> _Instructions to follow_: Pictures stay out. Everything else in the listing below gets written out exactly.

> _Supplied data_:
******

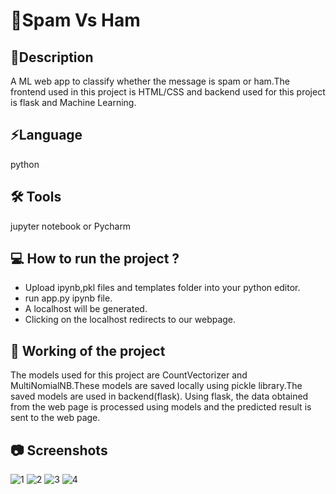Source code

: 
# 📧**Spam Vs Ham**

## 🔖**Description**

A ML web app to classify whether the message is spam or ham.The frontend used in this project is HTML/CSS and backend used for this project is flask and Machine Learning.


## ⚡**Language**

python 

## 🛠 **Tools**

jupyter notebook or Pycharm 

## 💻 **How to run the project ?**

- Upload ipynb,pkl files and templates folder into your python editor.
- run app.py ipynb file.
- A localhost will be generated.
- Clicking on the localhost redirects to our webpage.

## 🚀 **Working of the project**

The models used for this project are CountVectorizer and MultiNomialNB.These models are saved locally using pickle library.The saved models are used in backend(flask). Using flask, the data obtained from the web page is processed using models and the predicted result is sent to the web page.

## 📷 **Screenshots**


![1](https://user-images.githubusercontent.com/76623387/218710414-2b1617c6-fa59-4bda-83ab-46ad5024c27b.jpg)
![2](https://user-images.githubusercontent.com/76623387/218710458-69d16532-61ea-430a-ac1b-3d0618a92087.jpg)
![3](https://user-images.githubusercontent.com/76623387/218710480-7a8ddc04-697c-422f-a944-9b83c5119d0f.jpg)
![4](https://user-images.githubusercontent.com/76623387/218710520-51ea3065-1778-4e6f-bc47-ed002d063213.jpg)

******

> _Answer to the exercise_:
Source code

: 
# 📧**Spam Vs Ham**

## 🔖**Description**

A ML web app to classify whether the message is spam or ham.The frontend used in this project is HTML/CSS and backend used for this project is flask and Machine Learning.


## ⚡**Language**

python 

## 🛠 **Tools**

jupyter notebook or Pycharm 

## 💻 **How to run the project ?**

- Upload ipynb,pkl files and templates folder into your python editor.
- run app.py ipynb file.
- A localhost will be generated.
- Clicking on the localhost redirects to our webpage.

## 🚀 **Working of the project**

The models used for this project are CountVectorizer and MultiNomialNB.These models are saved locally using pickle library.The saved models are used in backend(flask). Using flask, the data obtained from the web page is processed using models and the predicted result is sent to the web page.

## 📷 **Screenshots**


![1](https://user-images.githubusercontent.com/76623387/218710414-2b1617c6-fa59-4bda-83ab-46ad5024c27b.jpg)
![2](https://user-images.githubusercontent.com/76623387/218710458-69d16532-61ea-430a-ac1b-3d0618a92087.jpg)
![3](https://user-images.githubusercontent.com/76623387/218710480-7a8ddc04-697c-422f-a944-9b83c5119d0f.jpg)
![4](https://user-images.githubusercontent.com/76623387/218710520-51ea3065-1778-4e6f-bc47-ed002d063213.jpg)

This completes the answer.